We want to move! Not sure where…

This story happened so long ago that there is no need to disguise company name. Moreover I always think of this company with much tenderness - it was my first work as Java developer and people here were really friendly.

"Real estate Bulletin" was a local company issuing the said bulletin - weekly volumes of advertisements, mainly, about selling houses, flats, commercial property etc. They also ran a web-site with similar information.

For every issue they collected about 30000 lines of ads, sent by various agencies by email. And here comes the task I was hired for.

Parsing Ads

The overall process was to get these "ad orders" from the mailbox, parse and upload to database. And parsing was the most painful problem, e.g.:

  • customers may slightly violate the required text format
  • customers may express property parameters differently
  • worse of all - people made lots of mistakes in the addresses!

To solve this problem company had dedicated fellow (call him Di) who manually processed all incoming orders every Thursday. He used some old tools carelessly written many years ago. However while they could do simple fixes (like shortening "Angels street" to "Angels st"), there was no ability to correct typos.

And Di usually had too much work to carefully check every mistakes, so often mistaken ads ended up as declined or fall into some wrong district.

This situation was to be corrected and I was much enthusiastic. Dedicated tool was created, which I called "Fuzzy Regular Expressions for Java" - small engine which matched addresses against a lot of whimsical but flexible rules and automatically corrected most typos and names variations - this still could be found in my github. There were other interesting tasks, like searching the street in the nearby districts, resolving duplicate names etc.

Well, I spent few months to implement application wrapped around this tool and perhaps a month to create the set of rules to parse addresses in our city.

At last the time to demonstrate the work has come. I loaded the whole bulk of 30000 orders and… output was produced in a few seconds! Several random picks have shown all results are seemingly finely "groomed" and corrected. About 300 lines were declined as "hopeless" and when checked, they really looked beyond repair, so everything looked extremely fine.

But where are any, eh… buttons… which Di can press?

So I was asked by senior colleagues. I said well… there are no any. Process is fully-automated.

I readily added a "step-by-step" mode with two buttons, so that Di could review the check result for every line and accept or decline it.

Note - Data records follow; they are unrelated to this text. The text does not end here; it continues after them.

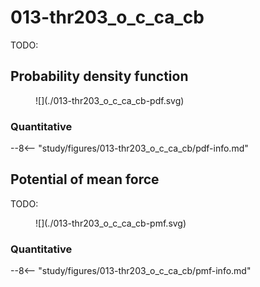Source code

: # 013-thr203_o_c_ca_cb

TODO:

<div id="rogfp-view" class="mol-container"></div>
<script>
var uri = 'https://files.rcsb.org/view/1jc0.pdb';
jQuery.ajax( uri, {
    success: function(data) {
        // https://3dmol.org/doc/GLViewer.html
        let viewer = $3Dmol.createViewer(
            document.querySelector('#rogfp-view'),
            { backgroundAlpha: '0.0' }
        );
        let resi1 = 203;
        viewer.addModel( data, 'pdb' );
        viewer.setStyle({chain: 'A'}, {cartoon: {color: 'spectrum', opacity: 0.65}});
        viewer.setStyle({chain: 'A', resi: 66}, {stick: {}, cartoon: {color: "spectrum", opacity: 0.65}});
        viewer.setStyle({chain: 'A', resi: 145}, {stick: {}, cartoon: {color: "spectrum", opacity: 0.65}});
        viewer.setStyle({chain: 'A', resi: 146}, {stick: {}, cartoon: {color: "spectrum", opacity: 0.65}});
        viewer.setStyle({chain: 'A', resi: 147}, {stick: {}, cartoon: {color: "spectrum", opacity: 0.65}});
        viewer.setStyle({chain: 'A', resi: 148}, {stick: {}, cartoon: {color: "spectrum", opacity: 0.65}});
        viewer.setStyle({chain: 'A', resi: 203}, {stick: {}, cartoon: {color: "spectrum", opacity: 0.65}});
        viewer.setStyle({chain: 'A', resi: 204}, {stick: {}, cartoon: {color: "spectrum", opacity: 0.65}});
        viewer.setStyle({chain: 'A', resi: 205}, {stick: {}, cartoon: {color: "spectrum", opacity: 0.65}});
        viewer.setStyle({chain: 'A', resi: 222}, {stick: {}, cartoon: {color: "spectrum", opacity: 0.65}});
        viewer.addLabel("O", {}, {chain: "A", resi: resi1, atom: "O"})
        viewer.addLabel("C", {}, {chain: "A", resi: resi1, atom: "C"})
        viewer.addLabel("CA", {}, {chain: "A", resi: resi1, atom: "CA"})
        viewer.addLabel("CB", {}, {chain: "A", resi: resi1, atom: "CB"})
        viewer.setStyle({chain: 'B'}, {});
        viewer.setStyle({chain: 'C'}, {});
        viewer.setView([ -181.1940983641914, -10.88805946603958, -42.57839978149105, 105.68603275728339, 0.4498289015763534, 0.0013940082009127504, -0.11073459989002167, 0.8862222432521896 ]);
        viewer.setClickable({}, true, function(atom,viewer,event,container) {
            console.log(viewer.getView());
        });
        viewer.render();
    },
    error: function(hdr, status, err) {
        console.error( "Failed to load " + uri + ": " + err );
    },
});
</script>

## Probability density function

<figure markdown>
![](./013-thr203_o_c_ca_cb-pdf.svg)
</figure>

### Quantitative

--8<-- "study/figures/013-thr203_o_c_ca_cb/pdf-info.md"

## Potential of mean force

TODO:

<figure markdown>
![](./013-thr203_o_c_ca_cb-pmf.svg)
</figure>

### Quantitative

--8<-- "study/figures/013-thr203_o_c_ca_cb/pmf-info.md"
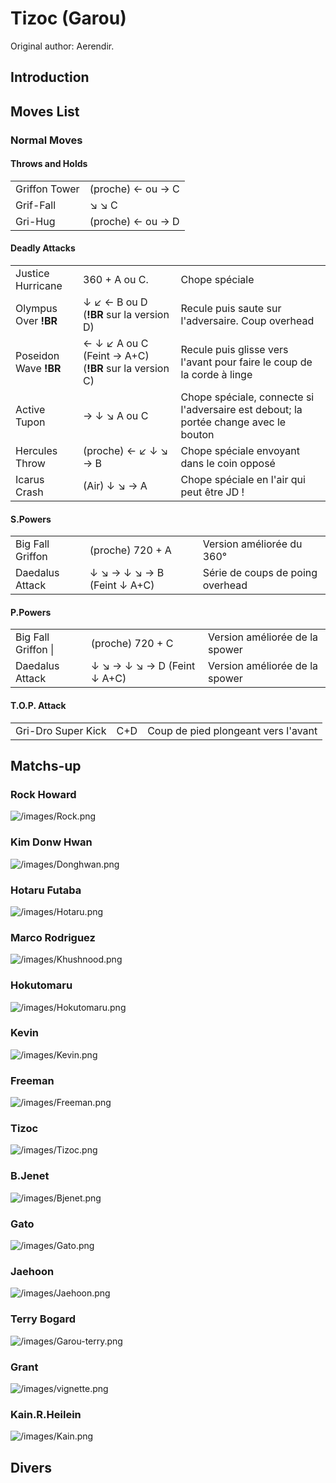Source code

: # Tizoc (Garou)

Original author: Aerendir.

## Introduction

## Moves List

### Normal Moves

#### Throws and Holds

|               |                   |
|---------------|-------------------|
| Griffon Tower | (proche) ← ou → C |
| Grif-Fall     | ↘ ↘ C             |
| Gri-Hug       | (proche) ← ou → D |

#### Deadly Attacks

|                       |                                                       |                                                                                      |
|-----------------------|-------------------------------------------------------|--------------------------------------------------------------------------------------|
| Justice Hurricane     | 360 + A ou C.                                         | Chope spéciale                                                                       |
| Olympus Over **!BR**  | ↓ ↙ ← B ou D (**!BR** sur la version D)               | Recule puis saute sur l'adversaire. Coup overhead                                    |
| Poseidon Wave **!BR** | ← ↓ ↙ A ou C (Feint → A+C) (**!BR** sur la version C) | Recule puis glisse vers l'avant pour faire le coup de la corde à linge               |
| Active Tupon          | → ↓ ↘ A ou C                                          | Chope spéciale, connecte si l'adversaire est debout; la portée change avec le bouton |
| Hercules Throw        | (proche) ← ↙ ↓ ↘ → B                                  | Chope spéciale envoyant dans le coin opposé                                          |
| Icarus Crash          | (Air) ↓ ↘ → A                                         | Chope spéciale en l'air qui peut être JD !                                           |

#### S.Powers

|                  |                             |                                  |
|------------------|-----------------------------|----------------------------------|
| Big Fall Griffon | (proche) 720 + A            | Version améliorée du 360°        |
| Daedalus Attack  | ↓ ↘ → ↓ ↘ → B (Feint ↓ A+C) | Série de coups de poing overhead |

#### P.Powers

|                     |                             |                                |
|---------------------|-----------------------------|--------------------------------|
| Big Fall Griffon \| | (proche) 720 + C            | Version améliorée de la spower |
| Daedalus Attack     | ↓ ↘ → ↓ ↘ → D (Feint ↓ A+C) | Version améliorée de la spower |

#### T.O.P. Attack

|                    |     |                                     |
|--------------------|-----|-------------------------------------|
| Gri-Dro Super Kick | C+D | Coup de pied plongeant vers l'avant |

## Matchs-up

### Rock Howard

![](/images/Rock.png‎ "/images/Rock.png‎")

### Kim Donw Hwan

![](/images/Donghwan.png‎ "/images/Donghwan.png‎")

### Hotaru Futaba

![](/images/Hotaru.png‎ "/images/Hotaru.png‎")

### Marco Rodriguez

![](/images/Khushnood.png‎ "/images/Khushnood.png‎")

### Hokutomaru

![](/images/Hokutomaru.png "/images/Hokutomaru.png")

### Kevin

![](/images/Kevin.png‎ "/images/Kevin.png‎")

### Freeman

![](/images/Freeman.png‎ "/images/Freeman.png‎")

### Tizoc

![](/images/Tizoc.png‎ "/images/Tizoc.png‎")

### B.Jenet

![](/images/Bjenet.png‎ "/images/Bjenet.png‎")

### Gato

![](/images/Gato.png‎ "/images/Gato.png‎")

### Jaehoon

![](/images/Jaehoon.png‎ "/images/Jaehoon.png‎")

### Terry Bogard

![](/images/Garou-terry.png‎ "/images/Garou-terry.png‎")

### Grant

![](/images/vignette.png "/images/vignette.png")

### Kain.R.Heilein

![](/images/Kain.png‎ "/images/Kain.png‎")

## Divers
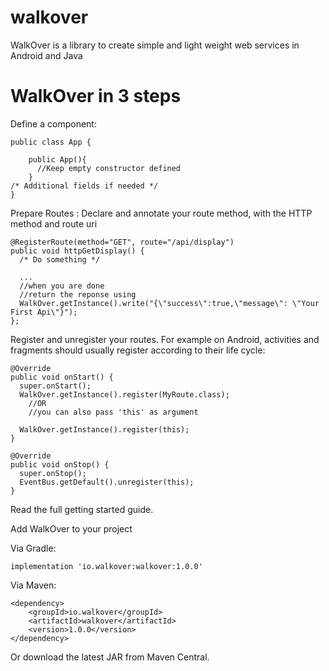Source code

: # walkover
WalkOver is a library to create simple and light weight web services in Android and Java

# WalkOver in 3 steps
Define a component:

    public class App {
    
        public App(){ 
          //Keep empty constructor defined
        }
    /* Additional fields if needed */ 
    }
Prepare Routes : Declare and annotate your route method, with the HTTP method and route uri

    @RegisterRoute(method="GET", route="/api/display")  
    public void httpGetDisplay() {
      /* Do something */
      
      ...
      //when you are done
      //return the reponse using
      WalkOver.getInstance().write("{\"success\":true,\"message\": \"Your First Api\"}");
    };

Register and unregister your routes. For example on Android, activities and fragments should usually register according to their life cycle:

    @Override
    public void onStart() {
      super.onStart();
      WalkOver.getInstance().register(MyRoute.class);
        //OR
        //you can also pass 'this' as argument
     
      WalkOver.getInstance().register(this);
    }

    @Override
    public void onStop() {
      super.onStop();
      EventBus.getDefault().unregister(this);
    }
Read the full getting started guide.

Add WalkOver to your project


Via Gradle:

    implementation 'io.walkover:walkover:1.0.0'

Via Maven:

    <dependency>
        <groupId>io.walkover</groupId>
        <artifactId>walkover</artifactId>
        <version>1.0.0</version>
    </dependency>
    
Or download the latest JAR from Maven Central.
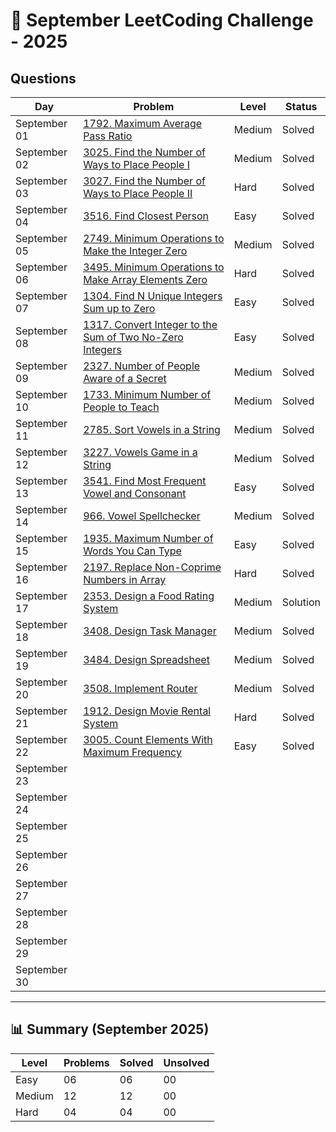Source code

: # 📅 September LeetCoding Challenge - 2025

## Questions

| Day | Problem | Level | Status |
| --- | ------- | ----- | ------ |
| September 01 | [1792. Maximum Average Pass Ratio](https://leetcode.com/problems/maximum-average-pass-ratio/) | Medium | Solved |
| September 02 | [3025. Find the Number of Ways to Place People I](https://leetcode.com/problems/find-the-number-of-ways-to-place-people-i/) | Medium | Solved |
| September 03 | [3027. Find the Number of Ways to Place People II](https://leetcode.com/problems/find-the-number-of-ways-to-place-people-ii/) | Hard | Solved |
| September 04 | [3516. Find Closest Person](https://leetcode.com/problems/find-closest-person/) | Easy | Solved |
| September 05 | [2749. Minimum Operations to Make the Integer Zero](https://leetcode.com/problems/minimum-operations-to-make-the-integer-zero/) | Medium | Solved |
| September 06 | [3495. Minimum Operations to Make Array Elements Zero](https://leetcode.com/problems/minimum-operations-to-make-array-elements-zero/) | Hard | Solved |
| September 07 | [1304. Find N Unique Integers Sum up to Zero](https://leetcode.com/problems/find-n-unique-integers-sum-up-to-zero/) | Easy | Solved |
| September 08 | [1317. Convert Integer to the Sum of Two No-Zero Integers](https://leetcode.com/problems/convert-integer-to-the-sum-of-two-no-zero-integers/) |Easy | Solved |
| September 09 | [2327. Number of People Aware of a Secret](https://leetcode.com/problems/number-of-people-aware-of-a-secret/) | Medium | Solved |
| September 10 | [1733. Minimum Number of People to Teach](https://leetcode.com/problems/minimum-number-of-people-to-teach/) | Medium | Solved |
| September 11 | [2785. Sort Vowels in a String](https://leetcode.com/problems/sort-vowels-in-a-string/) | Medium | Solved |
| September 12 | [3227. Vowels Game in a String](https://leetcode.com/problems/vowels-game-in-a-string/) | Medium | Solved |
| September 13 | [3541. Find Most Frequent Vowel and Consonant](https://leetcode.com/problems/find-most-frequent-vowel-and-consonant/) | Easy | Solved |
| September 14 | [966. Vowel Spellchecker](https://leetcode.com/problems/vowel-spellchecker/) | Medium | Solved |
| September 15 | [1935. Maximum Number of Words You Can Type](https://leetcode.com/problems/maximum-number-of-words-you-can-type/) | Easy | Solved |
| September 16 | [2197. Replace Non-Coprime Numbers in Array](https://leetcode.com/problems/replace-non-coprime-numbers-in-array/) | Hard | Solved |
| September 17 | [2353. Design a Food Rating System](https://leetcode.com/problems/design-a-food-rating-system/) | Medium | Solution |
| September 18 | [3408. Design Task Manager](https://leetcode.com/problems/design-task-manager/description/) | Medium | Solved |
| September 19 | [3484. Design Spreadsheet](https://leetcode.com/problems/design-spreadsheet/) | Medium | Solved |
| September 20 | [3508. Implement Router](https://leetcode.com/problems/implement-router/) | Medium | Solved |
| September 21 | [1912. Design Movie Rental System](https://leetcode.com/problems/design-movie-rental-system/) | Hard | Solved |
| September 22 | [3005. Count Elements With Maximum Frequency](https://leetcode.com/problems/count-elements-with-maximum-frequency/) | Easy | Solved |
| September 23 | []() |  |  |
| September 24 | []() |  |  |
| September 25 | []() |  |  |
| September 26 | []() |  |  |
| September 27 | []() |  |  |
| September 28 | []() |  |  |
| September 29 | []() |  |  |
| September 30 | []() |  |  |

---

## 📊 Summary (September 2025)

| Level  | Problems | Solved | Unsolved |
| ------ | -------- | ------ | -------- |
| Easy   | 06 | 06 | 00 |
| Medium | 12 | 12 | 00 |
| Hard   | 04 | 04 | 00 |

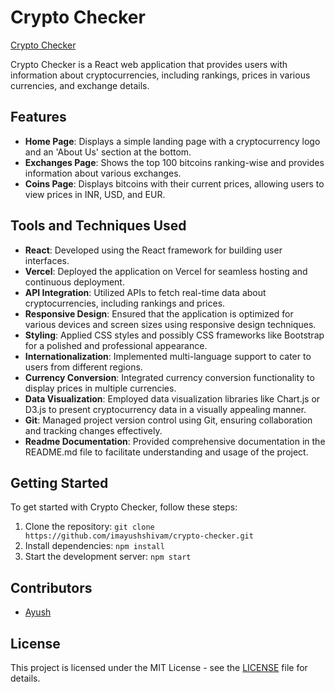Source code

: # Crypto Checker

[Crypto Checker](https://crypto-checker-pink.vercel.app/)

Crypto Checker is a React web application that provides users with information about cryptocurrencies, including rankings, prices in various currencies, and exchange details.

## Features

- **Home Page**: Displays a simple landing page with a cryptocurrency logo and an 'About Us' section at the bottom.
- **Exchanges Page**: Shows the top 100 bitcoins ranking-wise and provides information about various exchanges.
- **Coins Page**: Displays bitcoins with their current prices, allowing users to view prices in INR, USD, and EUR.

## Tools and Techniques Used

- **React**: Developed using the React framework for building user interfaces.
- **Vercel**: Deployed the application on Vercel for seamless hosting and continuous deployment.
- **API Integration**: Utilized APIs to fetch real-time data about cryptocurrencies, including rankings and prices.
- **Responsive Design**: Ensured that the application is optimized for various devices and screen sizes using responsive design techniques.
- **Styling**: Applied CSS styles and possibly CSS frameworks like Bootstrap for a polished and professional appearance.
- **Internationalization**: Implemented multi-language support to cater to users from different regions.
- **Currency Conversion**: Integrated currency conversion functionality to display prices in multiple currencies.
- **Data Visualization**: Employed data visualization libraries like Chart.js or D3.js to present cryptocurrency data in a visually appealing manner.
- **Git**: Managed project version control using Git, ensuring collaboration and tracking changes effectively.
- **Readme Documentation**: Provided comprehensive documentation in the README.md file to facilitate understanding and usage of the project.

## Getting Started

To get started with Crypto Checker, follow these steps:

1. Clone the repository: `git clone https://github.com/imayushshivam/crypto-checker.git`
2. Install dependencies: `npm install`
3. Start the development server: `npm start`

## Contributors

- [Ayush](https://github.com/imayushshivam)

## License

This project is licensed under the MIT License - see the [LICENSE](LICENSE) file for details.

This haven't satisfied my colleagues. They agreed it "looks like what we want" but said they are not ready to tell Di his work is not needed anymore.

They spent some weeks on trying to re-think how to reconcile existence of automatic tool and manual work by Di. Meanwhile I was told to extend the tool so it work as well for the addresses in the country around the city.

After this was done I actually had nothing more to do, so I left for the new company. My successor on this project told me later he spent a year lazily amending and refurbishing the web-part of my project, but he also haven't worked long enough to see this tool integrated into "business-process".

Colleagues seemingly were hesitant to move forth - and at the same time reluctant to freeze the project, since considerable efforts (and financing) was spent on it.

Conclusion

Who are to blame? If I were more experienced, I would insist on frequent "sync-ups" with Di himself, so that both he and everyone were more prepared to switching to fully-automated process.

On the other hand, as my colleagues and bosses were seeking to streamline the ads parsing for years, they should prepare some "integration plan" instead of looking onto results of the project with great surprise.

Further I learnt in the other projects that importance of such "integration plan" is often underestimated (or not thought of at all) unless in companies with quite mature managers. Generally there are two ways:

  • either the new service or tool can be integrated gradually, as it is being developed, gets new features etc.

  • or it could be integrated only after certain bulk of functionality is implemented

Looking back I think the first way was viable for our case - as there were 33 different types of ads, we could start using the tool only on some small subset of orders, like commercial properties etc.